Geschenke aus Dankbarkeit

Solange das Geschenk der Gegenleistung vorangeht, setzt es einerseits Vertrauen voraus, hat andererseits aber immer den Geruch des Kaufs. Das ändert sich erst, wenn sich die Reihenfolge umkehrt. Das Dank-Geschenk bringt zumindest in materieller Hinsicht nichts mehr. Streng betriebswirtschaftlich gesehen ist es rausgeschmissenes Geld. Hier geht es wirklich um Beziehungspflege, oder gar um das besondere Gefühl der Dankbarkeit.

Wer freilaufende Katzen hat, kennt die sicherlich wohlgemeinten, wenngleich meist ekligen Mitbringsel. Im schlimmsten Fall sind sie noch frisch, weil lebendig, und verschwinden hinterm Kleiderschrank. Ob die Katze sich damit tatsächlich für Kost und Logis bedanken will, ist umstritten. Möglicherweise tut sie mit ihren schwerfälligen menschlichen Mitbewohnern auch das, was sie sonst mit tapsigen Katzenjungen macht: Sie bringt ihnen das Jagen bei, indem sie leichte Beute zum Üben mitbringt. Auch in diesem Fall wäre es aber ein Geschenk ohne Gegenleistung.

Auch, weshalb Delphine in Tangalooma auf der ostaustralischen Moretoninsel sich erkenntlich zeigen, ist nicht klar. Sie werden dort seit bald dreißig Jahren allabendlich gefüttert. Und manchmal bringen sie ein Dankgeschenk zurück - frisch gefangene Fische oder Oktopoden etwa, die sie den Mitarbeitern überreichen.

Ähnliches wird vielfach von Rabenvögeln berichtet. Wenn man sie regelmäßig füttert, dann erweisen sie bisweilen durch kleine Geschenke ihre Dankbarkeit. Bekannt wurde 2015 die Geschichte der damals achtjährigen Gabi Mann in Seattle, die seit 2011 täglich die Krähen in ihrem Garten mit Futter versorgte. Bald begannen die Vögel, Kleinigkeiten im Garten zu hinterlassen: Schrauben, verlorene Ohrringe, kaputte Glühlampen, Knöpfe, Muschelschalen - lauter glitzernde Dinge.

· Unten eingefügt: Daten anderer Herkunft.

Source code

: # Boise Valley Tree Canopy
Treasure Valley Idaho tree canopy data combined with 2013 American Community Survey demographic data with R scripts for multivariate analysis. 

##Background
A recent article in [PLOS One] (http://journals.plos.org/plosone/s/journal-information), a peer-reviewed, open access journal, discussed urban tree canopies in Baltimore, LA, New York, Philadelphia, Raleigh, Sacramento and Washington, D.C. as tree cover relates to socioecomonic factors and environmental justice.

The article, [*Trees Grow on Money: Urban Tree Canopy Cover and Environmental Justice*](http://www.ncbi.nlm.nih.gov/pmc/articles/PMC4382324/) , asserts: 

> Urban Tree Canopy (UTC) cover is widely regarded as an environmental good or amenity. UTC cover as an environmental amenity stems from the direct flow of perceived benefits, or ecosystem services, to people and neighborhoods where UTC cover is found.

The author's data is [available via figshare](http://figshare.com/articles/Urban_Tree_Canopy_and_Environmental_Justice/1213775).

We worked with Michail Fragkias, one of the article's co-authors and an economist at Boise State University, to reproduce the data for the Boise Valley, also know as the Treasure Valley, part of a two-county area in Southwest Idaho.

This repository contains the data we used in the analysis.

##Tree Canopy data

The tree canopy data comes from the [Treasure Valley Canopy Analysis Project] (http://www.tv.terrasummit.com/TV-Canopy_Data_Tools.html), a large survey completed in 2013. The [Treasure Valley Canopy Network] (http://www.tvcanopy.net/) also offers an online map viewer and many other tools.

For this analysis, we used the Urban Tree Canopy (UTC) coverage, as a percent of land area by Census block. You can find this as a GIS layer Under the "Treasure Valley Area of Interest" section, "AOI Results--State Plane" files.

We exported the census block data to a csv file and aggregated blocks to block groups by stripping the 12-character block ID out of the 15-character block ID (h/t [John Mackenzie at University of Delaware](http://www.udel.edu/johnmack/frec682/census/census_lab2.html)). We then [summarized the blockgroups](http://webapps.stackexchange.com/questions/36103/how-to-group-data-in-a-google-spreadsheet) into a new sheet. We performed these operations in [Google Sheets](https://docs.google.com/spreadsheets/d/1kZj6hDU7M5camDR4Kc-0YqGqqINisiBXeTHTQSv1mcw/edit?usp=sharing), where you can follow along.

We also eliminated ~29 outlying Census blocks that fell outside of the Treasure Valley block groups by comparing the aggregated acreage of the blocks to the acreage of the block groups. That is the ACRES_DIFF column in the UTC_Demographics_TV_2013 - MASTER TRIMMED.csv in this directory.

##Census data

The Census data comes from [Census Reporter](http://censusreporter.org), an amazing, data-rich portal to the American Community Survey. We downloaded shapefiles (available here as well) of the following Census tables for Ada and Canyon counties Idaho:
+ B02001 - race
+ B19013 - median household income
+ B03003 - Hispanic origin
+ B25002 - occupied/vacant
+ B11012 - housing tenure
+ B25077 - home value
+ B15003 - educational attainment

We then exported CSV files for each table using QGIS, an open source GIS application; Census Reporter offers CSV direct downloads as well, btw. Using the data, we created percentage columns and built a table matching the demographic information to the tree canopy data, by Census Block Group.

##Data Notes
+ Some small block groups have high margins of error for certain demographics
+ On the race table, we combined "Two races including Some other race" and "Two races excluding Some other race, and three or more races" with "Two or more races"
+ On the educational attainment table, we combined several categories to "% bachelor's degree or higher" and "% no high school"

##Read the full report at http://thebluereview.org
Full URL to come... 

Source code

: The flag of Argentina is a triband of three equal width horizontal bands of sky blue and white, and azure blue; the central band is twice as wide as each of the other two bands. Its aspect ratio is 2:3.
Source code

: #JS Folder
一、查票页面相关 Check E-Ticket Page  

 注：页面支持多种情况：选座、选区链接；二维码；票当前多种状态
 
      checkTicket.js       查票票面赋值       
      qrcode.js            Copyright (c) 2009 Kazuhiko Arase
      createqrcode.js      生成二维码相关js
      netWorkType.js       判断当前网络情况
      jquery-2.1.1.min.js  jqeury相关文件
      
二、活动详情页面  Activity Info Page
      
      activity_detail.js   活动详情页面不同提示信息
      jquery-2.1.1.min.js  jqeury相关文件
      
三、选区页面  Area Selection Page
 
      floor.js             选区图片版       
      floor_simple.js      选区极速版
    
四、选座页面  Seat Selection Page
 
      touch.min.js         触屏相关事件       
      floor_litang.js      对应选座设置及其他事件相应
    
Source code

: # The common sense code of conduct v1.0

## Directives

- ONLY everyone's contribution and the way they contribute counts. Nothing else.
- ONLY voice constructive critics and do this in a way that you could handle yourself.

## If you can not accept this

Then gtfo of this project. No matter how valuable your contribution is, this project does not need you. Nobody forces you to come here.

Als die Bloggerin Kate St. John einige Jahre später davon berichtete, erzählten einige Kommentatoren von eigenen, ähnlichen Erlebnissen. Der Ornithologe John Marzluff hat solche Geschichten gesammelt und zum Kern seines Buches "Gifts from the Crow" gemacht. Er sieht darin ein Beispiel dafür, wie ähnlich Vögel uns Menschen sind.

Vorausgesetzt natürlich, wir zeigen Dankbarkeit.

Es freut mich, wenn es Dich freut

Und damit kommen wir zur schönsten Form des Schenkens: dem Geschenk aus Zuneigung. Ein Geschenk, dass keinen anderen Zweck hat als den, den anderen glücklich zu machen.

Und das ist gar nicht so einfach. Es setzt voraus, dass man weiß, worüber genau sich der Andere freuen wird. Nicht jede Oma ist begeistert über eine Karte zum Helene Fischer-Konzert. Es kann sehr schwierig und langwierig sein, sich Gedanken über das richtige Geschenk zu machen. Wer nicht bloß das schenken will, was immer schon funktioniert hat, braucht mehr als Empathie für die Gefühle des Beschenkten: Er braucht echte Theory of Mind, also die Fähigkeit, über die Gedanken und Wünsche eines anderen nachzudenken. Selbst vielen Menschen fällt das schwer.

Eichelhäher (auch sie Rabenvögel) können das. Ihre Männchen reichen ihrer Dame auch dann noch gelegentlich Geschenke, wenn sie längst ein Paar sind. Wie ja auch der verheiratete Mann gut beraten ist, gelegentlich einen Strauß Blumen mitzubringen. Mit Blühgewächs kann die Häherin allerdings nichts anfangen; sie ist pragmatischer veranlagt und mag es nahrhaft.

Aber wir kennen das: Mag eine Speise noch so köstlich sein, irgendwann hat man sie über. Das geht Hähern ebenso, und der einfühlsame Gatte achtet darauf: Wenn er sieht, dass seine bessere Hälfte sich an Wachsmottenlarven sattgefressen hat, bietet er ihr Mehlwürmer an, und umgekehrt. Und das völlig unabhängig davon, wonach ihm selbst der Sinn steht.

Ob Oma sich über Wachsmottenlarven freut? Nun, darüber werden wir jetzt in Ruhe nachdenken. Ziel der Bescherung ist jedenfalls, dass sie sich freut. Das zumindest hätten wir jetzt geklärt.